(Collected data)
================

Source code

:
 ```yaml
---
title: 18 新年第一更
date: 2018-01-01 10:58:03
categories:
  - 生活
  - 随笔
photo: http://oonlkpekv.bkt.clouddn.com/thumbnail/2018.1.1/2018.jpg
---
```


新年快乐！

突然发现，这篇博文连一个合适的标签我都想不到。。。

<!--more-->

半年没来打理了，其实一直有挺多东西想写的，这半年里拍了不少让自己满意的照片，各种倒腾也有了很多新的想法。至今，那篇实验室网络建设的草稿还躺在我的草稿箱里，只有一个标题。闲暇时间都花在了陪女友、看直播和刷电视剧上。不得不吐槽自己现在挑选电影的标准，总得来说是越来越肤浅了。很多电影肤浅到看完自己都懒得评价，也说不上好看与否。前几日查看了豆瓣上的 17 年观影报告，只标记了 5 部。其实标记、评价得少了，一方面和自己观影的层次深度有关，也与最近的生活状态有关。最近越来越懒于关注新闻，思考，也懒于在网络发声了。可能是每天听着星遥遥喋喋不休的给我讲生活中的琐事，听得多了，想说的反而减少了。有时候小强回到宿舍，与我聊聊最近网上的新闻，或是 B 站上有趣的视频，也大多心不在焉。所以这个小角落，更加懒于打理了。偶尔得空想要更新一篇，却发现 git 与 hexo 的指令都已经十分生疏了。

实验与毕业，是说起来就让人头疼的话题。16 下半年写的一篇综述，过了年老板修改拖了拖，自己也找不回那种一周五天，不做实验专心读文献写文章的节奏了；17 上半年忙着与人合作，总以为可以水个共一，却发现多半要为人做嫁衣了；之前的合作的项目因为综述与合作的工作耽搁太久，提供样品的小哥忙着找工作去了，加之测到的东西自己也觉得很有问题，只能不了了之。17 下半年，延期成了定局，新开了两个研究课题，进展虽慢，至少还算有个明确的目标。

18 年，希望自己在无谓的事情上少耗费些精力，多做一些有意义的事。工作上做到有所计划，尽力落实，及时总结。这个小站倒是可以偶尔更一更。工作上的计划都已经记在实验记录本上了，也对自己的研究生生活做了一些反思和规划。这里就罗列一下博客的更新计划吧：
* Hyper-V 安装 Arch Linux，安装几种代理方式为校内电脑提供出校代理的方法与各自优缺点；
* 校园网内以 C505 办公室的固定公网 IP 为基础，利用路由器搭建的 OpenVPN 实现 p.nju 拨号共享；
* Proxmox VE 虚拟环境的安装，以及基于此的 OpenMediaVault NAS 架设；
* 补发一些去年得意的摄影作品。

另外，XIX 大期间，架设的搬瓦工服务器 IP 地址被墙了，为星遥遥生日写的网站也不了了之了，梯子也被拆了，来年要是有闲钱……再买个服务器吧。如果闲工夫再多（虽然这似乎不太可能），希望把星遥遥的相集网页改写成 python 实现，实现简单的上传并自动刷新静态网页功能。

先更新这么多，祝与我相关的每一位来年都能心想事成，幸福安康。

================

Exercise brief – Retype every line of the data above exactly.

Reply to the exercise –
Source code

:
 ```yaml
---
title: 18 新年第一更
date: 2018-01-01 10:58:03
categories:
  - 生活
  - 随笔
photo: http://oonlkpekv.bkt.clouddn.com/thumbnail/2018.1.1/2018.jpg
---
```


新年快乐！

突然发现，这篇博文连一个合适的标签我都想不到。。。

<!--more-->

半年没来打理了，其实一直有挺多东西想写的，这半年里拍了不少让自己满意的照片，各种倒腾也有了很多新的想法。至今，那篇实验室网络建设的草稿还躺在我的草稿箱里，只有一个标题。闲暇时间都花在了陪女友、看直播和刷电视剧上。不得不吐槽自己现在挑选电影的标准，总得来说是越来越肤浅了。很多电影肤浅到看完自己都懒得评价，也说不上好看与否。前几日查看了豆瓣上的 17 年观影报告，只标记了 5 部。其实标记、评价得少了，一方面和自己观影的层次深度有关，也与最近的生活状态有关。最近越来越懒于关注新闻，思考，也懒于在网络发声了。可能是每天听着星遥遥喋喋不休的给我讲生活中的琐事，听得多了，想说的反而减少了。有时候小强回到宿舍，与我聊聊最近网上的新闻，或是 B 站上有趣的视频，也大多心不在焉。所以这个小角落，更加懒于打理了。偶尔得空想要更新一篇，却发现 git 与 hexo 的指令都已经十分生疏了。

实验与毕业，是说起来就让人头疼的话题。16 下半年写的一篇综述，过了年老板修改拖了拖，自己也找不回那种一周五天，不做实验专心读文献写文章的节奏了；17 上半年忙着与人合作，总以为可以水个共一，却发现多半要为人做嫁衣了；之前的合作的项目因为综述与合作的工作耽搁太久，提供样品的小哥忙着找工作去了，加之测到的东西自己也觉得很有问题，只能不了了之。17 下半年，延期成了定局，新开了两个研究课题，进展虽慢，至少还算有个明确的目标。

18 年，希望自己在无谓的事情上少耗费些精力，多做一些有意义的事。工作上做到有所计划，尽力落实，及时总结。这个小站倒是可以偶尔更一更。工作上的计划都已经记在实验记录本上了，也对自己的研究生生活做了一些反思和规划。这里就罗列一下博客的更新计划吧：
* Hyper-V 安装 Arch Linux，安装几种代理方式为校内电脑提供出校代理的方法与各自优缺点；
* 校园网内以 C505 办公室的固定公网 IP 为基础，利用路由器搭建的 OpenVPN 实现 p.nju 拨号共享；
* Proxmox VE 虚拟环境的安装，以及基于此的 OpenMediaVault NAS 架设；
* 补发一些去年得意的摄影作品。

另外，XIX 大期间，架设的搬瓦工服务器 IP 地址被墙了，为星遥遥生日写的网站也不了了之了，梯子也被拆了，来年要是有闲钱……再买个服务器吧。如果闲工夫再多（虽然这似乎不太可能），希望把星遥遥的相集网页改写成 python 实现，实现简单的上传并自动刷新静态网页功能。

先更新这么多，祝与我相关的每一位来年都能心想事成，幸福安康。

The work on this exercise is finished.